I have no idea how to write this post! For once I’m at a loss for words.
My First World War book, The Wreck of the Argyll, has been shortlisted for the Great War Dundee Children’s Book Prize, a competition run by Dundee Libraries in association with Cargo Publishing. The brief was quite specific – to write a children’s book about Dundee in the First World War. My story was a tale of two plucky Dundonian youngsters who foil a German spy plot, set against the real-life historical wreck of the Royal Navy armoured cruiser HMS Argyll on the reef near the Bell Rock Lighthouse.

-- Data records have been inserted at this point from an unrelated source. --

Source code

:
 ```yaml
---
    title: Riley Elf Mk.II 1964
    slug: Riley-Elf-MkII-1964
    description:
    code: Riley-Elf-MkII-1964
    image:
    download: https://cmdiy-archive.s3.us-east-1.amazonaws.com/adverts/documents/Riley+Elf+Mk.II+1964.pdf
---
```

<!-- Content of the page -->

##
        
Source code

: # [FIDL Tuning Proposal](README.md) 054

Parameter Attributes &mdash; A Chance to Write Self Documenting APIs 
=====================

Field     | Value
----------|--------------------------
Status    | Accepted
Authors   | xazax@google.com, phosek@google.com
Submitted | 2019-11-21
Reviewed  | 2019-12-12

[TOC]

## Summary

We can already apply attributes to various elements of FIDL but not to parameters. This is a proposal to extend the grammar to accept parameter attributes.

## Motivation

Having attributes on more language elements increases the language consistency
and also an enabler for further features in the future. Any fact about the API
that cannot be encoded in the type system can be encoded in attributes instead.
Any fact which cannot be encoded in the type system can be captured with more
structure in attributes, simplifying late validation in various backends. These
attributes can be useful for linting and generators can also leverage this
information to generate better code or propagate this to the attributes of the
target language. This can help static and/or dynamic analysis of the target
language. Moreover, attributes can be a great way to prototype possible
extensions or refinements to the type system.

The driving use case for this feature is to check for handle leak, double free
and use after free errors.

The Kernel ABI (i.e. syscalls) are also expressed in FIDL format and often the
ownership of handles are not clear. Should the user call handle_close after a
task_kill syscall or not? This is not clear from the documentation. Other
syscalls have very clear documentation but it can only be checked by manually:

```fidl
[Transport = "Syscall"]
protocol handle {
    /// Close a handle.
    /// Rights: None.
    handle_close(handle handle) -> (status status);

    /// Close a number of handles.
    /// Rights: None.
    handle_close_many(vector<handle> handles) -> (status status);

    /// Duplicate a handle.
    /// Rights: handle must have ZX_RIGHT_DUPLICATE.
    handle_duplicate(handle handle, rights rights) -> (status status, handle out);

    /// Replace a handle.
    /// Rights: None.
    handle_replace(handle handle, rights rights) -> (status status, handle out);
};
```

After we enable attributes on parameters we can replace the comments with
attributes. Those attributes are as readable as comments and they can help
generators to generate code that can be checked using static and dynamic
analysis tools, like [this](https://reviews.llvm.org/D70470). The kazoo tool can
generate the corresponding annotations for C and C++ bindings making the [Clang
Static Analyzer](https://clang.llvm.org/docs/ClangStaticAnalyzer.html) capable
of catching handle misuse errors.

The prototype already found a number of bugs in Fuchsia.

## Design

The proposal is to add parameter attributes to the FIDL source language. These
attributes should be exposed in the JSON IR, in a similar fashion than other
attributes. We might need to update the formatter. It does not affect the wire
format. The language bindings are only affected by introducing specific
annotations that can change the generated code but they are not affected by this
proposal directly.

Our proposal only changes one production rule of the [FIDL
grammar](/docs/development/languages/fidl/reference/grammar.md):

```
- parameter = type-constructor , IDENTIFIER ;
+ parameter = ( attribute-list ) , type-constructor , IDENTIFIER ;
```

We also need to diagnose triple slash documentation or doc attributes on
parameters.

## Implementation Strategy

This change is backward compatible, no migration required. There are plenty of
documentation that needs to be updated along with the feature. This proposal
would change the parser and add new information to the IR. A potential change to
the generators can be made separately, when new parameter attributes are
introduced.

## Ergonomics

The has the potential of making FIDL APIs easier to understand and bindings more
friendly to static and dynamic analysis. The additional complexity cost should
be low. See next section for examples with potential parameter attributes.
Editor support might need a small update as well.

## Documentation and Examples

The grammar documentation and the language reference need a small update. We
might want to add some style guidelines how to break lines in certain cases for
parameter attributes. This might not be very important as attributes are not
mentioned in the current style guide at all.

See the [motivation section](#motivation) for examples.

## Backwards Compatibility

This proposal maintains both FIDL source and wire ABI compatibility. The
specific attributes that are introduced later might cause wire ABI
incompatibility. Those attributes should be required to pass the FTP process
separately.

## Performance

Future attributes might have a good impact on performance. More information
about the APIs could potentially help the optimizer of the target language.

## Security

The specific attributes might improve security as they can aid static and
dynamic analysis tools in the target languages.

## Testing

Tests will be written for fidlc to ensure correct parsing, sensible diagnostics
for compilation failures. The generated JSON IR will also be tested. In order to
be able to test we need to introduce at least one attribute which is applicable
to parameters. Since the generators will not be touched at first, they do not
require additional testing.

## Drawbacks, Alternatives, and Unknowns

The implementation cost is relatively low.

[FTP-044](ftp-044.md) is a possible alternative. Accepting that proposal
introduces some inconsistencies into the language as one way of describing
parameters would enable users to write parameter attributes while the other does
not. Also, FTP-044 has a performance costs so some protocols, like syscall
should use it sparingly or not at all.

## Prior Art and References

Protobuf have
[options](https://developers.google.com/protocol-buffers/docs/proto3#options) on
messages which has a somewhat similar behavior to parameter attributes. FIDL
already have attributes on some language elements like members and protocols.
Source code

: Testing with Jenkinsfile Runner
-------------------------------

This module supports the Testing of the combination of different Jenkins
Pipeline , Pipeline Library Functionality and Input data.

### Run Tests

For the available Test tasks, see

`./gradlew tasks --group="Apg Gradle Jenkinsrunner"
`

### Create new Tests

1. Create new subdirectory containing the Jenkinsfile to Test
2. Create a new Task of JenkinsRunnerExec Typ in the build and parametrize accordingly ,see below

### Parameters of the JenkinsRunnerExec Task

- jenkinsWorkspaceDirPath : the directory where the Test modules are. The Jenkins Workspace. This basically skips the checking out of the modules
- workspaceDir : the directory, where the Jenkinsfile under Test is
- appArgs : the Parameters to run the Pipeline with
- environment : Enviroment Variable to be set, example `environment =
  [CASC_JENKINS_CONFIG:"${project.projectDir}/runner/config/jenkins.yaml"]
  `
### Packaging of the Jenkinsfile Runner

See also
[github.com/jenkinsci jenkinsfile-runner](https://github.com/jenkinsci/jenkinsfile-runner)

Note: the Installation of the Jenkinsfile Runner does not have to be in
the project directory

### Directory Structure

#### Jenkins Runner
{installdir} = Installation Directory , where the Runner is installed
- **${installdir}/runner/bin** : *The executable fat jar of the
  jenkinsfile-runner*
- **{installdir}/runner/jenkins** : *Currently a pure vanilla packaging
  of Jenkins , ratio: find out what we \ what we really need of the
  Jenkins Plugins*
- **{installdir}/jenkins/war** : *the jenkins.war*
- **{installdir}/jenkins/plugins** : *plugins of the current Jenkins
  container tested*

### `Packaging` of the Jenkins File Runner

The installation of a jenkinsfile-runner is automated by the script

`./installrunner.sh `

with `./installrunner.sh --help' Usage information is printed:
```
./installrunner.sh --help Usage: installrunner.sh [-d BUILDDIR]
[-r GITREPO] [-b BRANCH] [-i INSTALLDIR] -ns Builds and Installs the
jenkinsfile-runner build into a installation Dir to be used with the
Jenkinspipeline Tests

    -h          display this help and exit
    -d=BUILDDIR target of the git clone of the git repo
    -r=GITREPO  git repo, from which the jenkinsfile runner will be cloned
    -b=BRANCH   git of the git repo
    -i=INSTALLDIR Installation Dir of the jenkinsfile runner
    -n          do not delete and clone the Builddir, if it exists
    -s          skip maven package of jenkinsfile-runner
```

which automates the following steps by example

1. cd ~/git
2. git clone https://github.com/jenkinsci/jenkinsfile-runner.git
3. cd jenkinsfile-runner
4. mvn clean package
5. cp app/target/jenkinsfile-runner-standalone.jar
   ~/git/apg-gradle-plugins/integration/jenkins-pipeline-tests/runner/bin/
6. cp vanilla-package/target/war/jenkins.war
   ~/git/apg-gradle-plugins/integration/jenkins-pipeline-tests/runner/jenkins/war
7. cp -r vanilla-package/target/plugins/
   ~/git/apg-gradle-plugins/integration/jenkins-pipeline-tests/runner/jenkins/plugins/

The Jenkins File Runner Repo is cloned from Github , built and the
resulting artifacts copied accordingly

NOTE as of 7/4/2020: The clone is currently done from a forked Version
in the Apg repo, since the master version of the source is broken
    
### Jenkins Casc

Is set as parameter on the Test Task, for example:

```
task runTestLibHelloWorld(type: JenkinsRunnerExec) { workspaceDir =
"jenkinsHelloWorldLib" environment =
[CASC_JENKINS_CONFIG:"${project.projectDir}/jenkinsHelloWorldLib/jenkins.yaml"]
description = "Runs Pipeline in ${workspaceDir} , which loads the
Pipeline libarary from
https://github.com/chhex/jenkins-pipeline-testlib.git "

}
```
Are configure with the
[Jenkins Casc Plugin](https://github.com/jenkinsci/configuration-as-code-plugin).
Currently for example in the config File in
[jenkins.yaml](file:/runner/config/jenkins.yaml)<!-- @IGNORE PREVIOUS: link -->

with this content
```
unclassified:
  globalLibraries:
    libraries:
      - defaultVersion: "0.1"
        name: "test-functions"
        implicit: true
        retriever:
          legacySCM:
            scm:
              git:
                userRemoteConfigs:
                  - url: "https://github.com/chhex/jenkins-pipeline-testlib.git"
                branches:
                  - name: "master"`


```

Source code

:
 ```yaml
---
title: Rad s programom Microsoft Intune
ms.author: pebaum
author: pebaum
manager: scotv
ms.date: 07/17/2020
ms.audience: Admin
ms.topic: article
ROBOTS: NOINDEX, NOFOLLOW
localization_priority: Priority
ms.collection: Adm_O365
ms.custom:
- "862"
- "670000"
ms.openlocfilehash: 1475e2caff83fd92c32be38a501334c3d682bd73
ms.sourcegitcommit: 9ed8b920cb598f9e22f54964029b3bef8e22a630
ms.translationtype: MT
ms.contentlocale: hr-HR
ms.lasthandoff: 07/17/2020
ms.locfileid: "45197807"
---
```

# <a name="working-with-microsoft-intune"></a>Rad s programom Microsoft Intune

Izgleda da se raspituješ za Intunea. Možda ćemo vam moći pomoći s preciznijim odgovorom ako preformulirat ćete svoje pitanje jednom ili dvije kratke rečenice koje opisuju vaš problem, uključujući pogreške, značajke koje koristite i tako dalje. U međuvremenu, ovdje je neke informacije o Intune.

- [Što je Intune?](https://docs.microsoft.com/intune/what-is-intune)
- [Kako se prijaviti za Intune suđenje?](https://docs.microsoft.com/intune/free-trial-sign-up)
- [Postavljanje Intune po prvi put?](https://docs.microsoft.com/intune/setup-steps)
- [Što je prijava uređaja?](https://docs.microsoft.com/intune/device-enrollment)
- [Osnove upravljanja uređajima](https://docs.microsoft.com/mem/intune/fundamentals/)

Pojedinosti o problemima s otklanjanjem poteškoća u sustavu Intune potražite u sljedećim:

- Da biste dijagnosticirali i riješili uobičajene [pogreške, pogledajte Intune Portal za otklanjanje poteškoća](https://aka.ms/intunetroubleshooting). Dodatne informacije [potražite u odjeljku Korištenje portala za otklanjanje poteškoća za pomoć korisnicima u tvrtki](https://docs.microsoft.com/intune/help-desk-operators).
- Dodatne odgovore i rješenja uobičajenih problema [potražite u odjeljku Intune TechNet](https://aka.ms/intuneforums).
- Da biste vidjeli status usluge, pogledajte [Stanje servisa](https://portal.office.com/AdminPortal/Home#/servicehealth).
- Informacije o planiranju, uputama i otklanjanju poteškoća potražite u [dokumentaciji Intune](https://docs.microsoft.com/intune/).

I’m tremendously excited by this, as you can imagine! There are just three books that have been selected for the shortlist, and in March next year, I’ll find out whether my book or one of the other two stories has won the prize, which includes publication by Cargo Publishing. Even if I don’t win, it’s amazing to have been selected as part of such a small shortlist, and you can be assured that any future submissions I make to agents will proudly proclaim that I was shortlisted for this competition.
Dundee is a city that’s building a real cultural reputation for itself. This isn’t the first Dundee literary competition – the Dundee International Book Prize has been running for over 10 years. There is a V&A Museum of Design forthcoming in 2017, a £45 million project set in a spectacular Kengo Kuma-designed building. The award ceremony for the Great War book competition will be held at Discovery Point, an exhibition and museum built around Captain Scott’s ship the Discovery – coincidentally, this is my partner Sandra’s favourite part of her native Dundee. I lived in Dundee for a year when I was at Dundee University doing my Master’s degree (more years ago than I care to remember), and every year when we visit Sandra’s family I’m amazed at how much the city is changing.
It’s quite an honour to be part of this cultural renaissance, even in just a small way.